| WHAT YOU SHOULD DO |
Where does the string "Schools" occur in the records below? Copy every line that holds it.

--- MATERIAL SUPPLIED Enclosed Below ---

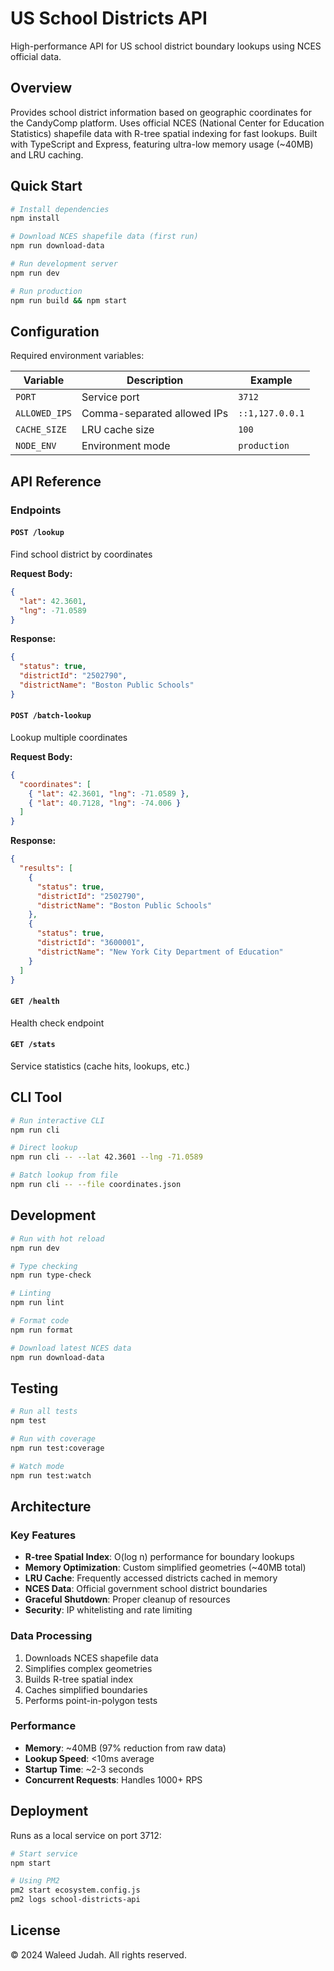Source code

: # US School Districts API

High-performance API for US school district boundary lookups using NCES official data.

## Overview

Provides school district information based on geographic coordinates for the CandyComp platform. Uses official NCES (National Center for Education Statistics) shapefile data with R-tree spatial indexing for fast lookups. Built with TypeScript and Express, featuring ultra-low memory usage (~40MB) and LRU caching.

## Quick Start

```bash
# Install dependencies
npm install

# Download NCES shapefile data (first run)
npm run download-data

# Run development server
npm run dev

# Run production
npm run build && npm start
```

## Configuration

Required environment variables:

| Variable      | Description                 | Example         |
| ------------- | --------------------------- | --------------- |
| `PORT`        | Service port                | `3712`          |
| `ALLOWED_IPS` | Comma-separated allowed IPs | `::1,127.0.0.1` |
| `CACHE_SIZE`  | LRU cache size              | `100`           |
| `NODE_ENV`    | Environment mode            | `production`    |

## API Reference

### Endpoints

#### `POST /lookup`

Find school district by coordinates

**Request Body:**

```json
{
  "lat": 42.3601,
  "lng": -71.0589
}
```

**Response:**

```json
{
  "status": true,
  "districtId": "2502790",
  "districtName": "Boston Public Schools"
}
```

#### `POST /batch-lookup`

Lookup multiple coordinates

**Request Body:**

```json
{
  "coordinates": [
    { "lat": 42.3601, "lng": -71.0589 },
    { "lat": 40.7128, "lng": -74.006 }
  ]
}
```

**Response:**

```json
{
  "results": [
    {
      "status": true,
      "districtId": "2502790",
      "districtName": "Boston Public Schools"
    },
    {
      "status": true,
      "districtId": "3600001",
      "districtName": "New York City Department of Education"
    }
  ]
}
```

#### `GET /health`

Health check endpoint

#### `GET /stats`

Service statistics (cache hits, lookups, etc.)

## CLI Tool

```bash
# Run interactive CLI
npm run cli

# Direct lookup
npm run cli -- --lat 42.3601 --lng -71.0589

# Batch lookup from file
npm run cli -- --file coordinates.json
```

## Development

```bash
# Run with hot reload
npm run dev

# Type checking
npm run type-check

# Linting
npm run lint

# Format code
npm run format

# Download latest NCES data
npm run download-data
```

## Testing

```bash
# Run all tests
npm test

# Run with coverage
npm run test:coverage

# Watch mode
npm run test:watch
```

## Architecture

### Key Features

- **R-tree Spatial Index**: O(log n) performance for boundary lookups
- **Memory Optimization**: Custom simplified geometries (~40MB total)
- **LRU Cache**: Frequently accessed districts cached in memory
- **NCES Data**: Official government school district boundaries
- **Graceful Shutdown**: Proper cleanup of resources
- **Security**: IP whitelisting and rate limiting

### Data Processing

1. Downloads NCES shapefile data
2. Simplifies complex geometries
3. Builds R-tree spatial index
4. Caches simplified boundaries
5. Performs point-in-polygon tests

### Performance

- **Memory**: ~40MB (97% reduction from raw data)
- **Lookup Speed**: <10ms average
- **Startup Time**: ~2-3 seconds
- **Concurrent Requests**: Handles 1000+ RPS

## Deployment

Runs as a local service on port 3712:

```bash
# Start service
npm start

# Using PM2
pm2 start ecosystem.config.js
pm2 logs school-districts-api
```

## License

© 2024 Waleed Judah. All rights reserved.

--- End of Enclosed MATERIAL SUPPLIED ---

| OUTPUT OF THE EXERCISE |
  "districtName": "Boston Public Schools"
      "districtName": "Boston Public Schools"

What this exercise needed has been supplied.